In summary, therefore the mentalist views of L1 acquisition posited the following:
1. Language is a human-specific faculty.
2. Language exists as an independent faculty in the human mind i.e. although it is part of the learner’s total cognitive apparatus. it is separate from the general cognitive mechanisms responsible for intellectual development.
3. The primary determinant of L1 acquisition is the child’s ‘acquisition device’, which is genetically endowed and provides the child with a set of principles about grammar.
4. The ‘acquisition device’ atrophies with age.
5. The process of acquisition consists of hypothesis-testing, by which means the grammar of the learner’s mother tongue is related to the principles of the ‘universal grammar’.
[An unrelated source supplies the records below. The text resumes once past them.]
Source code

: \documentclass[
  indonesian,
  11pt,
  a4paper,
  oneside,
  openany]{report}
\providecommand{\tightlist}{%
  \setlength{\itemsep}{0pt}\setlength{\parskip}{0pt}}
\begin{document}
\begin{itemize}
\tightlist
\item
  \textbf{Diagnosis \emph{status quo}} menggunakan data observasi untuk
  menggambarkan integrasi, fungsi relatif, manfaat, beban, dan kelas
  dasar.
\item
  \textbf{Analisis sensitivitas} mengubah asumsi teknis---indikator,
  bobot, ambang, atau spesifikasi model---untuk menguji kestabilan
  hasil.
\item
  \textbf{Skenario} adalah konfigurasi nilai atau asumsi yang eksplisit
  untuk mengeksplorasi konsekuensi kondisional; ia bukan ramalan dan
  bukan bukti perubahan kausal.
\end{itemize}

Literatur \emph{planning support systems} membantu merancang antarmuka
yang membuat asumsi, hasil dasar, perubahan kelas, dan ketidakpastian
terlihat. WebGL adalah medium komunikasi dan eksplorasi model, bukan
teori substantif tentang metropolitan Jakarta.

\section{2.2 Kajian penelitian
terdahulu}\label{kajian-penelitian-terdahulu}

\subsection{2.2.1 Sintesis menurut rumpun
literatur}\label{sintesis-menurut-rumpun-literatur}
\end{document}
According to mentalist accounts of L1 acquisition, language acquisition is a universal process. The term process is used with two related meanings. It refers both to the sequence of development and to the factors that determine how acquisition takes place.
The natural sequence also suggests that there must be underlying mechanisms which are common to all learners and which are responsible for the route taken. There is, however, somewhat less agreement about precisely what these mechanisms consists of. The mentalist claim that the processes are internal and operate largely independently of environmental influences is not longer entirely defensible, as we shall see.
Interlanguage
The term interlanguage was first used by Selinker (1972). Various alternative terms have been used by different researchers to refer to the same phenomenon; Nemser (1971) refers to approximative systems, and Corder (1971) to idiosyncratic dialects and transitional competence. These terms reflected two related but different concepts. Fist, interlanguage refers to the structured system which the learner constructs at any given stage in his development (i.e. an interlanguage). Second, the term refers to the series of interlocking systems which form what Corder (1967) called the learner’s ‘built-in syllabus’ (i.e. the interlanguage continuum)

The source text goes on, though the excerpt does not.